- Assigned task
Scan the material for the string "summary" and copy out every line in which it occurs.

- Supplied data
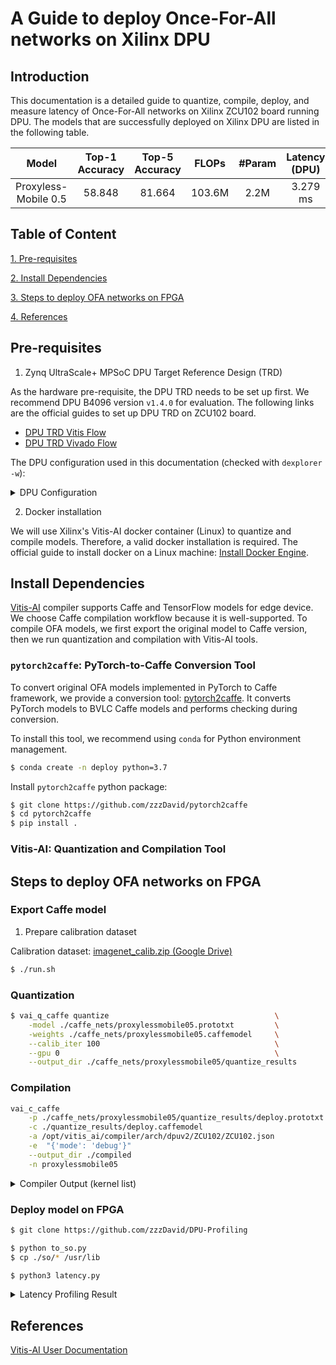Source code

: # A Guide to deploy Once-For-All networks on Xilinx DPU

## Introduction
This documentation is a detailed guide to quantize, compile, deploy, and measure latency of Once-For-All networks on Xilinx ZCU102 board running DPU. The models that are successfully deployed on Xilinx DPU are listed in the following table. 

| Model | Top-1 Accuracy | Top-5 Accuracy | FLOPs | #Param | Latency (DPU) |
|:-----:|:--------------:|:--------------:|:-----:|:------:|:-------------:|
| Proxyless-Mobile 0.5|  58.848|  81.664  | 103.6M  |  2.2M   |  3.279 ms | 


## Table of Content

[1. Pre-requisites](#pre-requisites)

[2. Install Dependencies](#install-dependencies)

[3. Steps to deploy OFA networks on FPGA](#steps-to-deploy-ofa-networks-on-fpga)

[4. References](#references)

## Pre-requisites 

1. Zynq UltraScale+ MPSoC DPU Target Reference Design (TRD)
 
As the hardware pre-requisite, the DPU TRD needs to be set up first. We recommend DPU B4096 version `v1.4.0` for evaluation. The following links are the official guides to set up DPU TRD on ZCU102 board.  

- [DPU TRD Vitis Flow](https://github.com/Xilinx/Vitis-AI/blob/master/dsa/DPU-TRD/prj/Vitis/README.md)
- [DPU TRD Vivado Flow](https://github.com/Xilinx/Vitis-AI/blob/master/dsa/DPU-TRD/prj/Vivado/README.md)

The DPU configuration used in this documentation (checked with `dexplorer -w`): 
<details>
<summary>DPU Configuration</summary>

```text
[DPU IP Spec]
IP  Timestamp            : 2019-11-18 18:45:00
DPU Core Count           : 3

[DPU Core Configuration List]
DPU Core                 : #0
DPU Enabled              : Yes
DPU Arch                 : B4096
DPU Target Version       : v1.4.0
DPU Freqency             : 300 MHz
Ram Usage                : Low
DepthwiseConv            : Enabled
DepthwiseConv+Relu6      : Enabled
Conv+Leakyrelu           : Enabled
Conv+Relu6               : Enabled
Channel Augmentation     : Enabled
Average Pool             : Enabled

DPU Core                 : #1
DPU Enabled              : Yes
DPU Arch                 : B4096
DPU Target Version       : v1.4.0
DPU Freqency             : 300 MHz
Ram Usage                : Low
DepthwiseConv            : Enabled
DepthwiseConv+Relu6      : Enabled
Conv+Leakyrelu           : Enabled
Conv+Relu6               : Enabled
Channel Augmentation     : Enabled
Average Pool             : Enabled

DPU Core                 : #2
DPU Enabled              : Yes
DPU Arch                 : B4096
DPU Target Version       : v1.4.0
DPU Freqency             : 300 MHz
Ram Usage                : Low
DepthwiseConv            : Enabled
DepthwiseConv+Relu6      : Enabled
Conv+Leakyrelu           : Enabled
Conv+Relu6               : Enabled
Channel Augmentation     : Enabled
Average Pool             : Enabled


[DPU Extension List]
Extension Softmax
Enabled                  : Yes
```

</details>

2. Docker installation

We will use Xilinx's Vitis-AI docker container (Linux) to quantize and compile models. Therefore, a valid docker installation is required. The official guide to install docker on a Linux machine: [Install Docker Engine](https://docs.docker.com/engine/install/).

## Install Dependencies

[Vitis-AI](https://www.xilinx.com/html_docs/vitis_ai/1_2/zkj1576857115470.html) compiler supports Caffe and TensorFlow models for edge device. We choose Caffe compilation workflow because it is well-supported. To compile OFA models, we first export the original model to Caffe version, then we run quantization and compilation with Vitis-AI tools.  

### `pytorch2caffe`: PyTorch-to-Caffe Conversion Tool

To convert original OFA models implemented in PyTorch to Caffe framework, we provide a conversion tool: [pytorch2caffe](https://github.com/zzzDavid/pytorch2caffe). It converts PyTorch models to BVLC Caffe models and performs checking during conversion. 

To install this tool, we recommend using `conda` for Python environment management.

```sh
$ conda create -n deploy python=3.7
```

Install `pytorch2caffe` python package:
```sh
$ git clone https://github.com/zzzDavid/pytorch2caffe
$ cd pytorch2caffe
$ pip install .
```

### Vitis-AI: Quantization and Compilation Tool


## Steps to deploy OFA networks on FPGA

### Export Caffe model

1. Prepare calibration dataset

Calibration dataset: [imagenet_calib.zip (Google Drive)](https://drive.google.com/file/d/1KZE10LXRQCSJuK9d7xErDOjTjUj4fHyi/view?usp=sharing)

```sh
$ ./run.sh
```

### Quantization

```sh
$ vai_q_caffe quantize                                     \
    -model ./caffe_nets/proxylessmobile05.prototxt         \
    -weights ./caffe_nets/proxylessmobile05.caffemodel     \
    --calib_iter 100                                       \
    --gpu 0                                                \
    --output_dir ./caffe_nets/proxylessmobile05/quantize_results
```

### Compilation

```sh
vai_c_caffe                                                             \
    -p ./caffe_nets/proxylessmobile05/quantize_results/deploy.prototxt  \
    -c ./quantize_results/deploy.caffemodel                             \
    -a /opt/vitis_ai/compiler/arch/dpuv2/ZCU102/ZCU102.json             \
    -e  "{'mode': 'debug'}"                                             \
    --output_dir ./compiled                                             \
    -n proxylessmobile05
```


<details>
<summary>Compiler Output (kernel list)</summary>

```text
kernel list info for network "proxylessmobile05"
                               Kernel ID : Name
                                       0 : proxylessmobile05

                             Kernel Name : proxylessmobile05
--------------------------------------------------------------------------------
                             Kernel Type : DPUKernel
                               Code Size : 0.17MB
                              Param Size : 2.06MB
                           Workload MACs : 207.17MOPS
                         IO Memory Space : 0.34MB
                              Mean Value : 0, 0, 0, 
                      Total Tensor Count : 43
                Boundary Input Tensor(s)   (H*W*C)
               default_name_input_1:0(0) : 224*224*3

               Boundary Output Tensor(s)   (H*W*C)
             proxylessmobile05_fc_1:0(0) : 1*1*1000

                        Total Node Count : 42
                           Input Node(s)   (H*W*C)
             proxylessmobile05_conv_1(0) : 224*224*3

                          Output Node(s)   (H*W*C)
               proxylessmobile05_fc_1(0) : 1*1*1000




**************************************************
* VITIS_AI Compilation - Xilinx Inc.
**************************************************
```

</details>

### Deploy model on FPGA

```sh
$ git clone https://github.com/zzzDavid/DPU-Profiling
```

```sh
$ python to_so.py
$ cp ./so/* /usr/lib
```

```sh
$ python3 latency.py
```

<details>
<summary>Latency Profiling Result</summary>

```text
=====================================================================================================
[DNNDK] Performance profile - DPU Kernel "proxylessmobile05" DPU Task "proxylessmobile05-0"
=====================================================================================================
  ID                       NodeName Workload(MOP) Mem(MB) RunTime(ms) Perf(GOPS) Utilization    MB/S
   1       proxylessmobile05_conv_1        14.451    0.34       0.134      107.8         8.8%  2550.7
   2       proxylessmobile05_conv_3         3.211    0.29       0.063       51.0         4.1%  4620.3
   3       proxylessmobile05_conv_4         8.580    0.17       0.173       49.6         4.0%   994.7
   4       proxylessmobile05_conv_6         2.408    0.12       0.037       65.1         5.3%  3300.8
   5       proxylessmobile05_conv_7         7.526    0.20       0.106       71.0         5.8%  1847.4
   6       proxylessmobile05_conv_9         4.817    0.24       0.060       80.3         6.5%  4071.0
   7      proxylessmobile05_conv_10         8.505    0.09       0.133       63.9         5.2%   672.4
   8      proxylessmobile05_conv_12         1.806    0.06       0.025       72.3         5.9%  2255.1
   9      proxylessmobile05_conv_13         3.726    0.08       0.061       61.1         5.0%  1258.0
  10      proxylessmobile05_conv_15         2.710    0.09       0.036       75.3         6.1%  2607.9
  11      proxylessmobile05_conv_16         5.532    0.08       0.114       48.5         3.9%   682.8
  12      proxylessmobile05_conv_18         2.710    0.09       0.037       73.2         6.0%  2537.4
  13      proxylessmobile05_conv_19         5.532    0.08       0.114       48.5         3.9%   682.8
  14      proxylessmobile05_conv_21         2.710    0.09       0.037       73.2         6.0%  2537.4
  15      proxylessmobile05_conv_22         8.185    0.06       0.131       62.5         5.1%   449.3
  16      proxylessmobile05_conv_24         2.258    0.04       0.024       94.1         7.7%  1713.6
  17      proxylessmobile05_conv_25         3.058    0.04       0.068       45.0         3.7%   592.9
  18      proxylessmobile05_conv_27         1.882    0.04       0.028       67.2         5.5%  1562.0
  19      proxylessmobile05_conv_28         3.058    0.04       0.068       45.0         3.7%   592.9
  20      proxylessmobile05_conv_30         1.882    0.04       0.028       67.2         5.5%  1562.0
  21      proxylessmobile05_conv_31         3.058    0.04       0.069       44.3         3.6%   584.3
  22      proxylessmobile05_conv_33         1.882    0.04       0.027       69.7         5.7%  1619.8
  23      proxylessmobile05_conv_34         6.115    0.07       0.118       51.8         4.2%   614.5
  24      proxylessmobile05_conv_36         4.516    0.07       0.028      161.3        13.1%  2363.9
  25      proxylessmobile05_conv_37         4.121    0.05       0.077       53.5         4.4%   640.7
  26      proxylessmobile05_conv_39         2.710    0.05       0.028       96.8         7.9%  1905.6
  27      proxylessmobile05_conv_40         4.121    0.05       0.079       52.2         4.2%   624.5
  28      proxylessmobile05_conv_42         2.710    0.05       0.029       93.4         7.6%  1839.9
  29      proxylessmobile05_conv_43         4.121    0.05       0.078       52.8         4.3%   632.5
  30      proxylessmobile05_conv_45         2.710    0.05       0.029       93.4         7.6%  1839.9
  31      proxylessmobile05_conv_46         6.802    0.06       0.107       63.6         5.2%   515.6
  32      proxylessmobile05_conv_48         2.710    0.05       0.028       96.8         7.9%  1651.1
  33      proxylessmobile05_conv_49         8.185    0.12       0.183       44.7         3.6%   666.5
  34      proxylessmobile05_conv_51         5.419    0.09       0.035      154.8        12.6%  2594.5
  35      proxylessmobile05_conv_52         4.092    0.06       0.101       40.5         3.3%   627.7
  36      proxylessmobile05_conv_54         2.710    0.05       0.032       84.7         6.9%  1593.2
  37      proxylessmobile05_conv_55         4.092    0.06       0.099       41.3         3.4%   640.4
  38      proxylessmobile05_conv_57         2.710    0.05       0.030       90.3         7.3%  1699.4
  39      proxylessmobile05_conv_58         8.185    0.12       0.182       45.0         3.7%   670.2
  40      proxylessmobile05_conv_60         9.032    0.13       0.038      237.7        19.3%  3297.8
  41      proxylessmobile05_conv_61        20.070    0.23       0.170      118.1         9.6%  1332.2
  42         proxylessmobile05_fc_1         2.560    1.24       0.235       10.9         0.9%  5278.4

                Total Nodes In Avg:
                                All       207.171    5.33       3.279       63.2         5.1%  1625.5
=====================================================================================================
```
</details>

## References

[Vitis-AI User Documentation](https://www.xilinx.com/html_docs/vitis_ai/1_2/zkj1576857115470.html)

- Output for this task
<summary>DPU Configuration</summary>
<summary>Compiler Output (kernel list)</summary>
<summary>Latency Profiling Result</summary>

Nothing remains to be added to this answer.